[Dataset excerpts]

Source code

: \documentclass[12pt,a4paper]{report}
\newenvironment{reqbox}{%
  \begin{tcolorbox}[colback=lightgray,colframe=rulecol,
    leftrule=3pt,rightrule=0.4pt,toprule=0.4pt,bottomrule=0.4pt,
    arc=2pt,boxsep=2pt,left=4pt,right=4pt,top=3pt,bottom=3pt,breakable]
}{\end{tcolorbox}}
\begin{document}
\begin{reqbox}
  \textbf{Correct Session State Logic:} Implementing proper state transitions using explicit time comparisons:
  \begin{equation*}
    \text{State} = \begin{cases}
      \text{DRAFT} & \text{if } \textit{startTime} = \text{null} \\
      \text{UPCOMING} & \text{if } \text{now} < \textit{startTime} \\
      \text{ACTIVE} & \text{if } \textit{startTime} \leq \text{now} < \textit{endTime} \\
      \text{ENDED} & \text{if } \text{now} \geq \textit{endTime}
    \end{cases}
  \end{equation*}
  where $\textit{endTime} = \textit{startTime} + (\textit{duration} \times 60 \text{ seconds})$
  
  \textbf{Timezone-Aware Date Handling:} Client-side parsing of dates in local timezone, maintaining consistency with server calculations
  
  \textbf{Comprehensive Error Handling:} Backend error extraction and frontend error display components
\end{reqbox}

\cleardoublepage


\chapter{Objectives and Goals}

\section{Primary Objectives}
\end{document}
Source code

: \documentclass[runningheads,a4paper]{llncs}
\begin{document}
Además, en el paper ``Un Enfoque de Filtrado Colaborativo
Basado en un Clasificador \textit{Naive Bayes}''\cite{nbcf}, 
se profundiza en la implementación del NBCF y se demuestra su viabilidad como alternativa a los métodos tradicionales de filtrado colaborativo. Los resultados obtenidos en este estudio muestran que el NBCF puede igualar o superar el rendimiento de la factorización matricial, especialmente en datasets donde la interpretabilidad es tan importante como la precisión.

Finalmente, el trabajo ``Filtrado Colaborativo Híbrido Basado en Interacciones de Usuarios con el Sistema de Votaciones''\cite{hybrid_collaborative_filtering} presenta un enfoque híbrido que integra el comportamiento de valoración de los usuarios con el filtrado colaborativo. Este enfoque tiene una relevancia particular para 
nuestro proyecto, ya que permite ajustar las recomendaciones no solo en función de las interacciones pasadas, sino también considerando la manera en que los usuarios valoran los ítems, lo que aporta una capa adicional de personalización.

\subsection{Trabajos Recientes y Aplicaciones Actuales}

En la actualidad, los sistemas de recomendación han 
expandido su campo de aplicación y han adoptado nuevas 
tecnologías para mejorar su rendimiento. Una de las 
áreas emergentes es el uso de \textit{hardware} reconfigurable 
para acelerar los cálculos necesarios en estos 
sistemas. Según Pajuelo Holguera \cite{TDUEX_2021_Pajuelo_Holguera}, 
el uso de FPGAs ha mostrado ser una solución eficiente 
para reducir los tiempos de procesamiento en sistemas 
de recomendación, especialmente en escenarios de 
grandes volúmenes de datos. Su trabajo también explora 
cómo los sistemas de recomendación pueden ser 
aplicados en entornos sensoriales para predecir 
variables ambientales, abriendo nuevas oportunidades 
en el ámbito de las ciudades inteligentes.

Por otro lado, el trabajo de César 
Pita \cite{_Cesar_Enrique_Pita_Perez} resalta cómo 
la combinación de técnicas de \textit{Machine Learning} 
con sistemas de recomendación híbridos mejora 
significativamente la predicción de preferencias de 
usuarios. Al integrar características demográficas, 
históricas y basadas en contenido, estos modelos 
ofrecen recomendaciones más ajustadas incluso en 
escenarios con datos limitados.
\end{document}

YOUR OBJECTIVE: One number is the expected answer: the count of lines above that hold the word "escenarios".

SOLVED EXERCISE: 2